Arica, plaisirs balnéaires et confort de la douchette extérieure. Plongeon des pélicans en chasse dans l'écume et plages jonchées de plumes. Un jour de pluie tous les deux ou trois ans et les momies de huit millénaires de la vallée d'Azapa. Bouclage gastronomique autour d'une paila marina (court-bouillon d'ingrédients de la mer), goûtée pour la première fois en Terre de Feu, 5 200 km chiliens plus au sud (par la route), et méformes intestinales de toute la famille.

mardi 9 mars 2010

Coca y Bica

Dans le nord-ouest de l'Argentine, qu'annoncent les « coca y bica » des boutiques ? Les feuilles de coca, pour guérir tous les maux, que l'on roule en pelotte dans la joue, et le bicarbonate, pour en gommer des dents la noirceur.
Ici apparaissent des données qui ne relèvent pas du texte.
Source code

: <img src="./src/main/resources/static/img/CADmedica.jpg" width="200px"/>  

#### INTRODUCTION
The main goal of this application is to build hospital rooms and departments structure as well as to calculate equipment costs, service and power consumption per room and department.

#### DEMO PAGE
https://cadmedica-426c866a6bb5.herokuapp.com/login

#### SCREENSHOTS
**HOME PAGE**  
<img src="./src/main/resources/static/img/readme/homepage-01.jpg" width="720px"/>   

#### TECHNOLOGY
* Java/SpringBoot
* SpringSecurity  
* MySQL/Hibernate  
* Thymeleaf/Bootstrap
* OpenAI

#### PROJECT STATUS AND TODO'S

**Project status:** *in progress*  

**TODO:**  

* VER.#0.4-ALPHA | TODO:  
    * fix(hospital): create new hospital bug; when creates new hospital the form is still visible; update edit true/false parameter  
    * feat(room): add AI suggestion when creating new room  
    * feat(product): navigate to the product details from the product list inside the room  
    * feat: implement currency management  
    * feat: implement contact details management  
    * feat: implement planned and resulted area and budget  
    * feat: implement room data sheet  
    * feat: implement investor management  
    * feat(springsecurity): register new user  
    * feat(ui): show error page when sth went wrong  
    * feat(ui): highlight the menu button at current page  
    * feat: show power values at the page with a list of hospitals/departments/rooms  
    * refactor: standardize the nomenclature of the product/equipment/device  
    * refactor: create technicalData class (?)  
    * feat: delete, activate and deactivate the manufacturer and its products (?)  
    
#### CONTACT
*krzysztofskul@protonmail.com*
Les visages se font plus indiens, les habits plus criards, les vestiges plus coloniaux, les plaines plus célestes. La Bolivie s'approche à vol d'oiseau. 
De Salta, sous l'humidité des nuages, piste malmenée par l'eau, les récentes secousses telluriques et la délicatesse des poids-lourds jusqu'à San Antonio de los Cobres. Nouveau tracé de la ruta 40 dans des paysages étourdissants, viaduc du « tren de las nuebes (train des nuages) » à 4 200 m d'altitude, hauts plateaux arides, passages très délicats (adrénaline), cinq heures (de jour) sans croiser un véhicule, vent. Murets de pierres, toits de terre ou de chaume, cimetières, tissages en laine de lama, chapeaux plats à ruban, vigognes, moineaux verts, eaux thermales cristallines. A Susques, au kilomètre 4 800 (environ) de la route fétiche, nous bifurquons une ultime fois vers le Chili.  
Premières nuitées de notre petite famille en exposition au Mal Aïgu des Montagnes. Seul Bruno (le plus sensible) accuse de légères céphalées.

Bilan de notre sixième mois de voyage, de 3 000 km :
  • A améliorer : préférer la route et les embouteillages aux nuitées en ville, rester viligeant à l'égard des vols, remplacer les vêtements élimés de Sophie.
  • Les points faibles : notre « Pimpin » nécessite d'être rechargé quotidiennement (mieux que le barron Bic, Apple invente l'iPhone jetable : ses batteries ne s'achètent pas en magasin).
  • Les points forts : prédominance du beau temps et baignades, merveilleuses rencontres chiliennes, dépaysement, sentiment de vacances, remise à neuf des imperfections de notre demeure, glaces au congélateur et bières fraîches (pour les invités), excellentes évaluations scolaires de Romain, courriels de nos amis, Valparaiso, musée de Santa Cruz, magnificence de la ruta 40 et de ses environs.

jeudi 4 mars 2010

Route des plaisirs

Province de Catamarca, bourgade douce de Cafayate, sise dans un décor de charme, dont l'époustouflante quebrada (gorge) qui s'évade au nord vers Salta, emplie d'une pléiade de vacanciers sympathiques, en sandales et tee-shirts, pour la plupart sac sur le dos (comme nous lorsque nous étions jeunes), venus savourer l'ombre d'antiques demeures et la tournée des bodegas, fort nombreuses, promettant visite et dégustation de leurs cépages, désolemment éloignés de nos pêchers mignons. Bouteille d'Arcanus de la famille Nanni, « le meilleur vin d'Argentine » à savourer plus tard.

Sur la route, deux heures de pelletées pour nous dégager d'une promenade osée dans les dunes (que n'entreprendrions-nous pour le plaisir des enfants ?), confection de barages d'agrément sur les rares rios en eau, ânes et mules braiant fort soir et matin, fromages de chèvres, saussisson de lama, mouches, rustiques demeures en terre ombragées d'un préau sur colonnes, séchage au sol de nappes de piments, adorable restaurant El Rincon de Florida à Angastaco avec ses cartes postales et monnaies du monde entier de clients reconnaissants, riche estancia « Hotel y Bodega » Colome avec clients en hélicoptère et écoliers du village indien qu'elle possède (invraisemblable n'est-ce pas ?) trimballés en camion à benne, blanches rues coloniales de Molinos, menuiseries en cactus de l'église de Cachi, plongeon vertigineux et tropical vers Salta, échos sismiques nous balottant (prudemment), sentiment de plénitude, envie de mettre tant d'harmonie en fiolle pour s'en ennivrer plus tard.